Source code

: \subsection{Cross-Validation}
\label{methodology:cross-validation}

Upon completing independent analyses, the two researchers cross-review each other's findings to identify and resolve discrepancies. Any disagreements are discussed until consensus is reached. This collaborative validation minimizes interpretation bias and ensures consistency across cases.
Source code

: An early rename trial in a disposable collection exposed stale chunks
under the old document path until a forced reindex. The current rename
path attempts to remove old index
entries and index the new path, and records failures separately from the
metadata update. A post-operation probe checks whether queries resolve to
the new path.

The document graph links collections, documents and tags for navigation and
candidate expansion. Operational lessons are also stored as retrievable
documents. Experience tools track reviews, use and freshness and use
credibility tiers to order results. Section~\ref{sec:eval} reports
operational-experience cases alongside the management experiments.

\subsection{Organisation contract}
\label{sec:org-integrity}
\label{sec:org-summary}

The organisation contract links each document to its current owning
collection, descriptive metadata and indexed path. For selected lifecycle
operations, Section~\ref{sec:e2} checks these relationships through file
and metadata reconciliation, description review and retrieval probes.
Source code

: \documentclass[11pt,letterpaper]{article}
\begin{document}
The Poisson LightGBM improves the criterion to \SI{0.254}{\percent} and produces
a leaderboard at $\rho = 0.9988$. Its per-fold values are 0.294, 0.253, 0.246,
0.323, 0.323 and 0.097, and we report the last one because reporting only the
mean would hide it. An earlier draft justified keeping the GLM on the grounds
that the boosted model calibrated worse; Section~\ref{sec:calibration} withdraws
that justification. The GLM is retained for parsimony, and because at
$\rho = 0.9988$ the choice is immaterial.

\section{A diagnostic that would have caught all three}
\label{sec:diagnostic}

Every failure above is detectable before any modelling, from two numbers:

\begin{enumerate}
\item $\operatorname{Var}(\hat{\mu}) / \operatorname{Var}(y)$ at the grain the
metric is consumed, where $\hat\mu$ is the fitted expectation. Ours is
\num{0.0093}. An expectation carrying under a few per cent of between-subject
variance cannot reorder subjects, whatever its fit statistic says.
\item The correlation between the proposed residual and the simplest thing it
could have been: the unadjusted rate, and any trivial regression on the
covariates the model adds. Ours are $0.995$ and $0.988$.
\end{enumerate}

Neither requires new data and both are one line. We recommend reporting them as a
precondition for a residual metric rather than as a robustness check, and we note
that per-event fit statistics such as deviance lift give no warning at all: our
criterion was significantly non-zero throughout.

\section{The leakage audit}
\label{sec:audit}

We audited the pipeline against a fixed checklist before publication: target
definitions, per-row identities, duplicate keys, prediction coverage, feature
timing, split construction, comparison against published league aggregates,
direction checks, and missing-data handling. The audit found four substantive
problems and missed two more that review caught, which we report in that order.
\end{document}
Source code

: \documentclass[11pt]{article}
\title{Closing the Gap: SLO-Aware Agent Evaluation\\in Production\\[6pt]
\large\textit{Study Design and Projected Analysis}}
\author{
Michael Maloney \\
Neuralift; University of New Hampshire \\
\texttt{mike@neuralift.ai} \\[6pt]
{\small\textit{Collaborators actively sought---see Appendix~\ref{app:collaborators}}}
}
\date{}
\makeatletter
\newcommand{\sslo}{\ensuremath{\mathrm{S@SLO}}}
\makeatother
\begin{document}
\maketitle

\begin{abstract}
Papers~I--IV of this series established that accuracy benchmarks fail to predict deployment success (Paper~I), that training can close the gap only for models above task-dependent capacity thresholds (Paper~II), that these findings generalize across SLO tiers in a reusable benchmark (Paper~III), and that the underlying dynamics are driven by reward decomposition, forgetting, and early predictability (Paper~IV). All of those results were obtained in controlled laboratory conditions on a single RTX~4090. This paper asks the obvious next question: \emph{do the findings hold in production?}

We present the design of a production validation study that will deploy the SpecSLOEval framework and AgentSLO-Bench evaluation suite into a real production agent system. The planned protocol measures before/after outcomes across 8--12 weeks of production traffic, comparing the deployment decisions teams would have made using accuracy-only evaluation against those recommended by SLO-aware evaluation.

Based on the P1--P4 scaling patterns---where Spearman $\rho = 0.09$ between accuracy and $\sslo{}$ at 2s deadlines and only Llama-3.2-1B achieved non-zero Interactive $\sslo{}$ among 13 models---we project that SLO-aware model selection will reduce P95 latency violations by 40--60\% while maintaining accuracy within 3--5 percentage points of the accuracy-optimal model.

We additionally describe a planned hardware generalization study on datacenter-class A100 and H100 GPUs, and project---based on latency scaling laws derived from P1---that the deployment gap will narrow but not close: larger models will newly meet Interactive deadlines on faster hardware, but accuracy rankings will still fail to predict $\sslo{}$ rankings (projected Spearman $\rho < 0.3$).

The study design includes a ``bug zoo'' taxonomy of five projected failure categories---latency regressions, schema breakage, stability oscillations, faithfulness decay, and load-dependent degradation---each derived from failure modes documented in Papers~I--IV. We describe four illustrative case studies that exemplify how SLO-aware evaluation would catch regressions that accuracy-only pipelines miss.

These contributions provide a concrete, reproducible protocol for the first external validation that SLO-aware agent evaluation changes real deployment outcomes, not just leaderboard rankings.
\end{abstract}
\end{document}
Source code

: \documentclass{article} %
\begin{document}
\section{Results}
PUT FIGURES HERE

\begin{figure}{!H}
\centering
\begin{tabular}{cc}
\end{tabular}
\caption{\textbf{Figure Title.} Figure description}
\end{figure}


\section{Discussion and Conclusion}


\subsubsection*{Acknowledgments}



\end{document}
|---|
■ **Prompt**
The response must consist of all the data, reproduced without alteration.

■ **Worked solution**
Source code

: \subsection{Cross-Validation}
\label{methodology:cross-validation}

Upon completing independent analyses, the two researchers cross-review each other's findings to identify and resolve discrepancies. Any disagreements are discussed until consensus is reached. This collaborative validation minimizes interpretation bias and ensures consistency across cases.
Source code

: An early rename trial in a disposable collection exposed stale chunks
under the old document path until a forced reindex. The current rename
path attempts to remove old index
entries and index the new path, and records failures separately from the
metadata update. A post-operation probe checks whether queries resolve to
the new path.

The document graph links collections, documents and tags for navigation and
candidate expansion. Operational lessons are also stored as retrievable
documents. Experience tools track reviews, use and freshness and use
credibility tiers to order results. Section~\ref{sec:eval} reports
operational-experience cases alongside the management experiments.

\subsection{Organisation contract}
\label{sec:org-integrity}
\label{sec:org-summary}

The organisation contract links each document to its current owning
collection, descriptive metadata and indexed path. For selected lifecycle
operations, Section~\ref{sec:e2} checks these relationships through file
and metadata reconciliation, description review and retrieval probes.
Source code

: \documentclass[11pt,letterpaper]{article}
\begin{document}
The Poisson LightGBM improves the criterion to \SI{0.254}{\percent} and produces
a leaderboard at $\rho = 0.9988$. Its per-fold values are 0.294, 0.253, 0.246,
0.323, 0.323 and 0.097, and we report the last one because reporting only the
mean would hide it. An earlier draft justified keeping the GLM on the grounds
that the boosted model calibrated worse; Section~\ref{sec:calibration} withdraws
that justification. The GLM is retained for parsimony, and because at
$\rho = 0.9988$ the choice is immaterial.

\section{A diagnostic that would have caught all three}
\label{sec:diagnostic}

Every failure above is detectable before any modelling, from two numbers:

\begin{enumerate}
\item $\operatorname{Var}(\hat{\mu}) / \operatorname{Var}(y)$ at the grain the
metric is consumed, where $\hat\mu$ is the fitted expectation. Ours is
\num{0.0093}. An expectation carrying under a few per cent of between-subject
variance cannot reorder subjects, whatever its fit statistic says.
\item The correlation between the proposed residual and the simplest thing it
could have been: the unadjusted rate, and any trivial regression on the
covariates the model adds. Ours are $0.995$ and $0.988$.
\end{enumerate}

Neither requires new data and both are one line. We recommend reporting them as a
precondition for a residual metric rather than as a robustness check, and we note
that per-event fit statistics such as deviance lift give no warning at all: our
criterion was significantly non-zero throughout.

\section{The leakage audit}
\label{sec:audit}

We audited the pipeline against a fixed checklist before publication: target
definitions, per-row identities, duplicate keys, prediction coverage, feature
timing, split construction, comparison against published league aggregates,
direction checks, and missing-data handling. The audit found four substantive
problems and missed two more that review caught, which we report in that order.
\end{document}
Source code

: \documentclass[11pt]{article}
\title{Closing the Gap: SLO-Aware Agent Evaluation\\in Production\\[6pt]
\large\textit{Study Design and Projected Analysis}}
\author{
Michael Maloney \\
Neuralift; University of New Hampshire \\
\texttt{mike@neuralift.ai} \\[6pt]
{\small\textit{Collaborators actively sought---see Appendix~\ref{app:collaborators}}}
}
\date{}
\makeatletter
\newcommand{\sslo}{\ensuremath{\mathrm{S@SLO}}}
\makeatother
\begin{document}
\maketitle

\begin{abstract}
Papers~I--IV of this series established that accuracy benchmarks fail to predict deployment success (Paper~I), that training can close the gap only for models above task-dependent capacity thresholds (Paper~II), that these findings generalize across SLO tiers in a reusable benchmark (Paper~III), and that the underlying dynamics are driven by reward decomposition, forgetting, and early predictability (Paper~IV). All of those results were obtained in controlled laboratory conditions on a single RTX~4090. This paper asks the obvious next question: \emph{do the findings hold in production?}

We present the design of a production validation study that will deploy the SpecSLOEval framework and AgentSLO-Bench evaluation suite into a real production agent system. The planned protocol measures before/after outcomes across 8--12 weeks of production traffic, comparing the deployment decisions teams would have made using accuracy-only evaluation against those recommended by SLO-aware evaluation.

Based on the P1--P4 scaling patterns---where Spearman $\rho = 0.09$ between accuracy and $\sslo{}$ at 2s deadlines and only Llama-3.2-1B achieved non-zero Interactive $\sslo{}$ among 13 models---we project that SLO-aware model selection will reduce P95 latency violations by 40--60\% while maintaining accuracy within 3--5 percentage points of the accuracy-optimal model.

We additionally describe a planned hardware generalization study on datacenter-class A100 and H100 GPUs, and project---based on latency scaling laws derived from P1---that the deployment gap will narrow but not close: larger models will newly meet Interactive deadlines on faster hardware, but accuracy rankings will still fail to predict $\sslo{}$ rankings (projected Spearman $\rho < 0.3$).

The study design includes a ``bug zoo'' taxonomy of five projected failure categories---latency regressions, schema breakage, stability oscillations, faithfulness decay, and load-dependent degradation---each derived from failure modes documented in Papers~I--IV. We describe four illustrative case studies that exemplify how SLO-aware evaluation would catch regressions that accuracy-only pipelines miss.

These contributions provide a concrete, reproducible protocol for the first external validation that SLO-aware agent evaluation changes real deployment outcomes, not just leaderboard rankings.
\end{abstract}
\end{document}
Source code

: \documentclass{article} %
\begin{document}
\section{Results}
PUT FIGURES HERE

\begin{figure}{!H}
\centering
\begin{tabular}{cc}
\end{tabular}
\caption{\textbf{Figure Title.} Figure description}
\end{figure}


\section{Discussion and Conclusion}


\subsubsection*{Acknowledgments}



\end{document}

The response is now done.